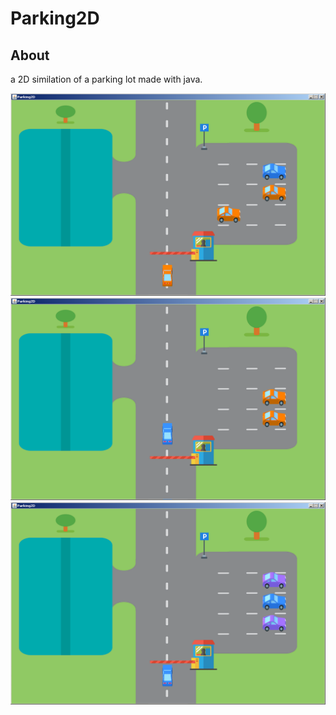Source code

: # Parking2D
## About
a 2D similation of a parking lot made with java.

![Alt text](screenshot1.png?raw=true "screenshot1")
![Alt text](screenshot2.png?raw=true "screenshot2")
![Alt text](screenshot3.png?raw=true "screenshot3")
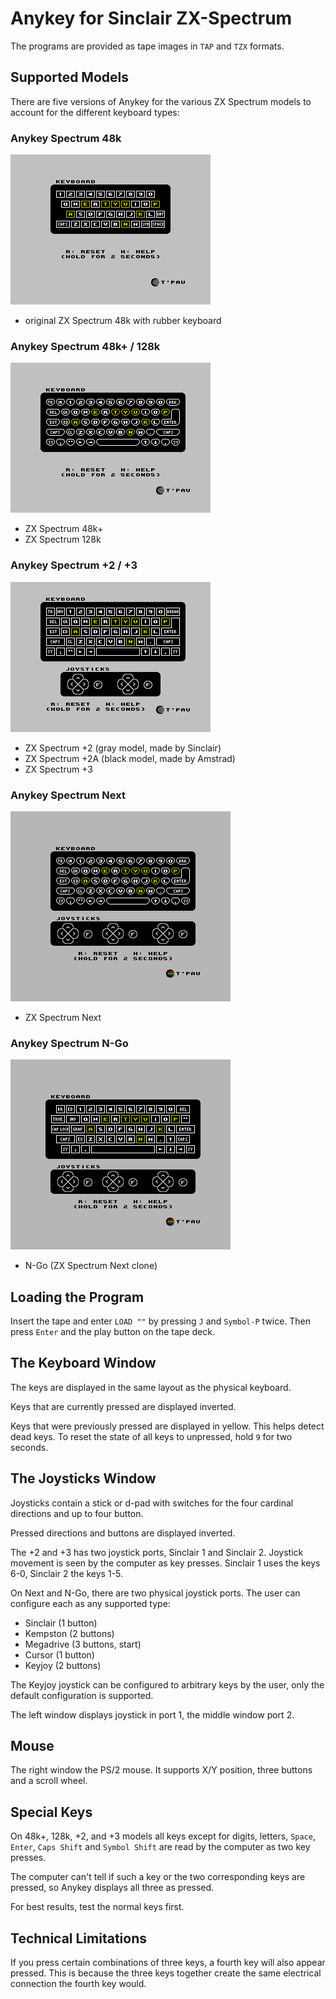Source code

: # Anykey for Sinclair ZX-Spectrum

The programs are provided as tape images in `TAP` and `TZX` formats.

## Supported Models

There are five versions of Anykey for the various ZX Spectrum models to account for the different keyboard types:

### Anykey Spectrum 48k
![](images/Anykey-Spectrum-48k.png)
  - original ZX Spectrum 48k with rubber keyboard

### Anykey Spectrum 48k+ / 128k

![](images/Anykey-Spectrum-48k+-128k.png)
- ZX Spectrum 48k+
- ZX Spectrum 128k

### Anykey Spectrum +2 / +3
![](images/Anykey-Spectrum-+2-+3.png)

- ZX Spectrum +2 (gray model, made by Sinclair)
- ZX Spectrum +2A (black model, made by Amstrad)
- ZX Spectrum +3

### Anykey Spectrum Next
![](images/Anykey-Spectrum-Next.png)

- ZX Spectrum Next

### Anykey Spectrum N-Go

![](images/Anykey-Spectrum-N-Go.png)
- N-Go (ZX Spectrum Next clone)


## Loading the Program

Insert the tape and enter `LOAD ""` by pressing `J` and `Symbol-P` twice. Then press `Enter` and the play button on the tape deck.


## The Keyboard Window

The keys are displayed in the same layout as the physical keyboard.

Keys that are currently pressed are displayed inverted.

Keys that were previously pressed are displayed in yellow. This helps detect dead keys. To reset the state of all keys to unpressed, hold `9` for two seconds.


## The Joysticks Window

Joysticks contain a stick or d-pad with switches for the four cardinal directions and up to four button.

Pressed directions and buttons are displayed inverted.

The +2 and +3 has two joystick ports, Sinclair 1 and Sinclair 2. Joystick movement is seen by the computer as key presses. Sinclair 1 uses the keys 6-0, Sinclair 2 the keys 1-5.

On Next and N-Go, there are two physical joystick ports. The user can configure each as any supported type:
- Sinclair (1 button)
- Kempston (2 buttons)
- Megadrive (3 buttons, start)
- Cursor (1 button)
- Keyjoy (2 buttons)

The Keyjoy joystick can be configured to arbitrary keys by the user, only the default configuration is supported.

The left window displays joystick in port 1, the middle window port 2.

## Mouse

The right window the PS/2 mouse. It supports X/Y position, three buttons and a scroll wheel.


## Special Keys

On 48k+, 128k, +2, and +3 models all keys except for digits, letters, `Space`, `Enter`, `Caps Shift` and `Symbol Shift` are read by the computer as two key presses.

The computer can't tell if such a key or the two corresponding keys are pressed, so Anykey displays all three as pressed.

For best results, test the normal keys first.


## Technical Limitations

If you press certain combinations of three keys, a fourth key will also appear pressed. This is because the three keys together create the same electrical connection the fourth key would.
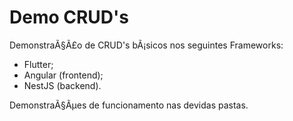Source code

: # Demo CRUD's
DemonstraÃ§Ã£o de CRUD's bÃ¡sicos nos seguintes Frameworks:

- Flutter;
- Angular (frontend);
- NestJS (backend).

DemonstraÃ§Ãµes de funcionamento nas devidas pastas.
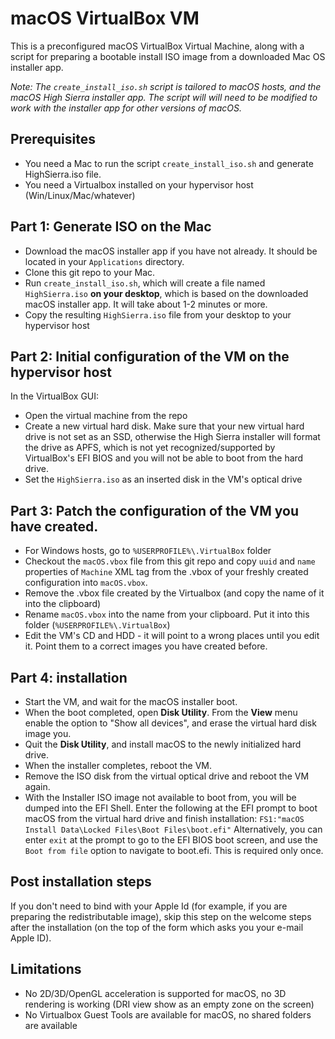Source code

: # macOS VirtualBox VM

This is a preconfigured macOS VirtualBox Virtual Machine, along with a script for preparing a bootable install ISO image from a downloaded Mac OS installer app.

*Note: The `create_install_iso.sh` script is tailored to macOS hosts, and the macOS High Sierra installer app. The script will will need to be modified to work with the installer app for other versions of macOS.*

## Prerequisites

- You need a Mac to run the script `create_install_iso.sh` and generate HighSierra.iso file.
- You need a Virtualbox installed on your hypervisor host (Win/Linux/Mac/whatever)

## Part 1: Generate ISO on the Mac

- Download the macOS installer app if you have not already. It should be located in your `Applications` directory.
- Clone this git repo to your Mac.
- Run `create_install_iso.sh`, which will create a file named `HighSierra.iso` **on your desktop**, which is based on the downloaded macOS installer app. It will take about 1-2 minutes or more.
- Copy the resulting `HighSierra.iso` file from your desktop to your hypervisor host

## Part 2: Initial configuration of the VM on the hypervisor host

In the VirtualBox GUI: 
- Open the virtual machine from the repo
- Create a new virtual hard disk. Make sure that your new virtual hard drive is not set as an SSD, otherwise the High Sierra installer will format the drive as APFS, which is not yet recognized/supported by VirtualBox's EFI BIOS and you will not be able to boot from the hard drive.
- Set the `HighSierra.iso` as an inserted disk in the VM's optical drive 
  
## Part 3: Patch the configuration of the VM you have created.

- For Windows hosts, go to `%USERPROFILE%\.VirtualBox` folder
- Checkout the `macOS.vbox` file from this git repo and copy `uuid` and `name` properties of `Machine` XML tag from the .vbox of your freshly created configuration into `macOS.vbox`.
- Remove the .vbox file created by the Virtualbox (and copy the name of it into the clipboard)
- Rename `macOS.vbox` into the name from your clipboard. Put it into this folder (`%USERPROFILE%\.VirtualBox`)
- Edit the VM's CD and HDD - it will point to a wrong places until you edit it. Point them to a correct images you have created before.

## Part 4: installation

- Start the VM, and wait for the macOS installer boot.
- When the boot completed, open **Disk Utility**. From the **View** menu enable the option to "Show all devices", and erase the virtual hard disk image you.
- Quit the **Disk Utility**, and install macOS to the newly initialized hard drive.
- When the installer completes, reboot the VM. 
- Remove the ISO disk from the virtual optical drive and reboot the VM again.
- With the Installer ISO image not available to boot from, you will be dumped into the EFI Shell. Enter the following at the EFI prompt to boot macOS from the virtual hard drive and finish installation: `FS1:"macOS Install Data\Locked Files\Boot Files\boot.efi"` Alternatively, you can enter `exit` at the prompt to go to the EFI BIOS boot screen, and use the `Boot from file` option to navigate to boot.efi. This is required only once.

## Post installation steps

If you don't need to bind with your Apple Id (for example, if you are preparing the redistributable image), skip this step on the welcome steps after the installation (on the top of the form which asks you your e-mail Apple ID).

## Limitations

- No 2D/3D/OpenGL acceleration is supported for macOS, no 3D rendering is working (DRI view show as an empty zone on the screen)
- No Virtualbox Guest Tools are available for macOS, no shared folders are available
+ + + + +
== TASK INSTRUCTIONS ==
Give every entry back unchanged, with no pictures.

== TASK RESULT ==
Source code

: # Parking2D
## About
a 2D similation of a parking lot made with java.

![Alt text](screenshot1.png?raw=true "screenshot1")
![Alt text](screenshot2.png?raw=true "screenshot2")
![Alt text](screenshot3.png?raw=true "screenshot3")
Source code

: # Anykey for Sinclair ZX-Spectrum

The programs are provided as tape images in `TAP` and `TZX` formats.

## Supported Models

There are five versions of Anykey for the various ZX Spectrum models to account for the different keyboard types:

### Anykey Spectrum 48k
![](images/Anykey-Spectrum-48k.png)
  - original ZX Spectrum 48k with rubber keyboard

### Anykey Spectrum 48k+ / 128k

![](images/Anykey-Spectrum-48k+-128k.png)
- ZX Spectrum 48k+
- ZX Spectrum 128k

### Anykey Spectrum +2 / +3
![](images/Anykey-Spectrum-+2-+3.png)

- ZX Spectrum +2 (gray model, made by Sinclair)
- ZX Spectrum +2A (black model, made by Amstrad)
- ZX Spectrum +3

### Anykey Spectrum Next
![](images/Anykey-Spectrum-Next.png)

- ZX Spectrum Next

### Anykey Spectrum N-Go

![](images/Anykey-Spectrum-N-Go.png)
- N-Go (ZX Spectrum Next clone)


## Loading the Program

Insert the tape and enter `LOAD ""` by pressing `J` and `Symbol-P` twice. Then press `Enter` and the play button on the tape deck.


## The Keyboard Window

The keys are displayed in the same layout as the physical keyboard.

Keys that are currently pressed are displayed inverted.

Keys that were previously pressed are displayed in yellow. This helps detect dead keys. To reset the state of all keys to unpressed, hold `9` for two seconds.


## The Joysticks Window

Joysticks contain a stick or d-pad with switches for the four cardinal directions and up to four button.

Pressed directions and buttons are displayed inverted.

The +2 and +3 has two joystick ports, Sinclair 1 and Sinclair 2. Joystick movement is seen by the computer as key presses. Sinclair 1 uses the keys 6-0, Sinclair 2 the keys 1-5.

On Next and N-Go, there are two physical joystick ports. The user can configure each as any supported type:
- Sinclair (1 button)
- Kempston (2 buttons)
- Megadrive (3 buttons, start)
- Cursor (1 button)
- Keyjoy (2 buttons)

The Keyjoy joystick can be configured to arbitrary keys by the user, only the default configuration is supported.

The left window displays joystick in port 1, the middle window port 2.

## Mouse

The right window the PS/2 mouse. It supports X/Y position, three buttons and a scroll wheel.


## Special Keys

On 48k+, 128k, +2, and +3 models all keys except for digits, letters, `Space`, `Enter`, `Caps Shift` and `Symbol Shift` are read by the computer as two key presses.

The computer can't tell if such a key or the two corresponding keys are pressed, so Anykey displays all three as pressed.

For best results, test the normal keys first.


## Technical Limitations

If you press certain combinations of three keys, a fourth key will also appear pressed. This is because the three keys together create the same electrical connection the fourth key would.
Source code

: # Demo CRUD's
DemonstraÃ§Ã£o de CRUD's bÃ¡sicos nos seguintes Frameworks:

- Flutter;
- Angular (frontend);
- NestJS (backend).

DemonstraÃ§Ãµes de funcionamento nas devidas pastas.
Source code

: # macOS VirtualBox VM

This is a preconfigured macOS VirtualBox Virtual Machine, along with a script for preparing a bootable install ISO image from a downloaded Mac OS installer app.

*Note: The `create_install_iso.sh` script is tailored to macOS hosts, and the macOS High Sierra installer app. The script will will need to be modified to work with the installer app for other versions of macOS.*

## Prerequisites

- You need a Mac to run the script `create_install_iso.sh` and generate HighSierra.iso file.
- You need a Virtualbox installed on your hypervisor host (Win/Linux/Mac/whatever)

## Part 1: Generate ISO on the Mac

- Download the macOS installer app if you have not already. It should be located in your `Applications` directory.
- Clone this git repo to your Mac.
- Run `create_install_iso.sh`, which will create a file named `HighSierra.iso` **on your desktop**, which is based on the downloaded macOS installer app. It will take about 1-2 minutes or more.
- Copy the resulting `HighSierra.iso` file from your desktop to your hypervisor host

## Part 2: Initial configuration of the VM on the hypervisor host

In the VirtualBox GUI: 
- Open the virtual machine from the repo
- Create a new virtual hard disk. Make sure that your new virtual hard drive is not set as an SSD, otherwise the High Sierra installer will format the drive as APFS, which is not yet recognized/supported by VirtualBox's EFI BIOS and you will not be able to boot from the hard drive.
- Set the `HighSierra.iso` as an inserted disk in the VM's optical drive 
  
## Part 3: Patch the configuration of the VM you have created.

- For Windows hosts, go to `%USERPROFILE%\.VirtualBox` folder
- Checkout the `macOS.vbox` file from this git repo and copy `uuid` and `name` properties of `Machine` XML tag from the .vbox of your freshly created configuration into `macOS.vbox`.
- Remove the .vbox file created by the Virtualbox (and copy the name of it into the clipboard)
- Rename `macOS.vbox` into the name from your clipboard. Put it into this folder (`%USERPROFILE%\.VirtualBox`)
- Edit the VM's CD and HDD - it will point to a wrong places until you edit it. Point them to a correct images you have created before.

## Part 4: installation

- Start the VM, and wait for the macOS installer boot.
- When the boot completed, open **Disk Utility**. From the **View** menu enable the option to "Show all devices", and erase the virtual hard disk image you.
- Quit the **Disk Utility**, and install macOS to the newly initialized hard drive.
- When the installer completes, reboot the VM. 
- Remove the ISO disk from the virtual optical drive and reboot the VM again.
- With the Installer ISO image not available to boot from, you will be dumped into the EFI Shell. Enter the following at the EFI prompt to boot macOS from the virtual hard drive and finish installation: `FS1:"macOS Install Data\Locked Files\Boot Files\boot.efi"` Alternatively, you can enter `exit` at the prompt to go to the EFI BIOS boot screen, and use the `Boot from file` option to navigate to boot.efi. This is required only once.

## Post installation steps

If you don't need to bind with your Apple Id (for example, if you are preparing the redistributable image), skip this step on the welcome steps after the installation (on the top of the form which asks you your e-mail Apple ID).

## Limitations

- No 2D/3D/OpenGL acceleration is supported for macOS, no 3D rendering is working (DRI view show as an empty zone on the screen)
- No Virtualbox Guest Tools are available for macOS, no shared folders are available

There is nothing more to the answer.